The article discusses a wavelet-based approach for recognizing sugarcane stem nodes in order to improve pre-cut sugarcane planting technology, beginning with sugarcane form characteristics that permit automated sugarcane seed production. The location signal is collected by the acceleration and thin-film piezoelectric sensors and then decomposed into the tenth, eleventh, and twelfth layers using the Daubechies tight-branch wavelet. After capturing the signal, it is reconstructed and superimposed to capture the stem node region's features using the default threshold technique. A multi-sensor fusion approach is developed based on a weighted average and a Kalman filter to confirm the experiment's validity. The weighted average process produces an average value that is 0.3512 mm off from the experimentally observed data average. The discrepancy between the Kalman filter method's anticipated average value and the empirically determined average error is 0.5778 mm.

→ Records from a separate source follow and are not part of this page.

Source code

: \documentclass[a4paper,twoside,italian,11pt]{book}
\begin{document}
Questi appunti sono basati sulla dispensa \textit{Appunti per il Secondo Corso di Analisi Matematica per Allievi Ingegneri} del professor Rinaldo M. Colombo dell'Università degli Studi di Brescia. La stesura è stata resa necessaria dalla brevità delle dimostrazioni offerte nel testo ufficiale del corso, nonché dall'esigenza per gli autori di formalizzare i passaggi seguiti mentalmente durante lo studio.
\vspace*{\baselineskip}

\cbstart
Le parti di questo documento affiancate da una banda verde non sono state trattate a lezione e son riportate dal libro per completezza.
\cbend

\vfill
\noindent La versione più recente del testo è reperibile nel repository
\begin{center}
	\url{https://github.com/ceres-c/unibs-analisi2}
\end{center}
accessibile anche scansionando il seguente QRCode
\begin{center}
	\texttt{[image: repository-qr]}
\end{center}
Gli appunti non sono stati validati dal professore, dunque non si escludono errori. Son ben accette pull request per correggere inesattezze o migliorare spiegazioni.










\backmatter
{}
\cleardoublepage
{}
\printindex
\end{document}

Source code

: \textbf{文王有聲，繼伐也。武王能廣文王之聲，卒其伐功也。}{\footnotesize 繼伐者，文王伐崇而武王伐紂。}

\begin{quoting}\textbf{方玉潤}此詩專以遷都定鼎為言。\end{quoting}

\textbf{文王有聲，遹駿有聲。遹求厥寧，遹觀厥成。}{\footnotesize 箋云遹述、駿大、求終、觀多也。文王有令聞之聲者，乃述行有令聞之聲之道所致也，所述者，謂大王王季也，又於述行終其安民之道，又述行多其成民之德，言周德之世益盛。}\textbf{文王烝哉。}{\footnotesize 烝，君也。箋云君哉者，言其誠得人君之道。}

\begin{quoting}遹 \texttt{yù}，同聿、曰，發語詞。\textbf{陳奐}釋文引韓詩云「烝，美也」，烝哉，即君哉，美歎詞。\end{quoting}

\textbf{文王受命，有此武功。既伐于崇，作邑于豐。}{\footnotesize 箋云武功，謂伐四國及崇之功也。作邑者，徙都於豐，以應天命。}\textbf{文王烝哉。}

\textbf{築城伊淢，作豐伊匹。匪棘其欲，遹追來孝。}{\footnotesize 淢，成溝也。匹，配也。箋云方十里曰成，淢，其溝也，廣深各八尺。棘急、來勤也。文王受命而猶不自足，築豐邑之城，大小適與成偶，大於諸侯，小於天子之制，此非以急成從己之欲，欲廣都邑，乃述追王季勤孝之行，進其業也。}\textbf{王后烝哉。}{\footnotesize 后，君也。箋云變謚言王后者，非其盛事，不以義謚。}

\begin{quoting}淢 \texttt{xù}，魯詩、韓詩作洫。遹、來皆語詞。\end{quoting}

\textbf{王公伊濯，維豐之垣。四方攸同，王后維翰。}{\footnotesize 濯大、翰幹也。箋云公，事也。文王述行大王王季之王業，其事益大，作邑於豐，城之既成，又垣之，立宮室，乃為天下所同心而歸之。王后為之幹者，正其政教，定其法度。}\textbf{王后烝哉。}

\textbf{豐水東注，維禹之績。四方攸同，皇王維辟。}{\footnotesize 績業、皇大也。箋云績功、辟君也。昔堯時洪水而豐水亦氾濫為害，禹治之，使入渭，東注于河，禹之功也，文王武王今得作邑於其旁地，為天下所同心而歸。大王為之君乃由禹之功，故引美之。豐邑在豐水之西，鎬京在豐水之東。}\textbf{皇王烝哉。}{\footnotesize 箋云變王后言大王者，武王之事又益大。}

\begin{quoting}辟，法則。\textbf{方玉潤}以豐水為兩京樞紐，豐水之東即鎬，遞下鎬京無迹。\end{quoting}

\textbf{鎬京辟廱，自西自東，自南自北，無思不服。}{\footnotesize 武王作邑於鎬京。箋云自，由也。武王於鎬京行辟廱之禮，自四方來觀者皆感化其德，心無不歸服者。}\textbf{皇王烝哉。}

To facilitate the investigation, 175 sugarcane samples with intermediate length processing are used. The detecting position system is determined experimentally after extensive experimental research and diligent examination. On average, the standard deviation is 0.494 mm, while the maximum value is 9.99 mm. 99.63 percent of cane seed samples are detected, with an error rate of 0.37 percent and a response time of 0.25 seconds. The proposed technology is conceptually feasible and achievable, and it can provide a reference for the development of automated cane seed pre-cutting machinery to give its contribution to agricultural production.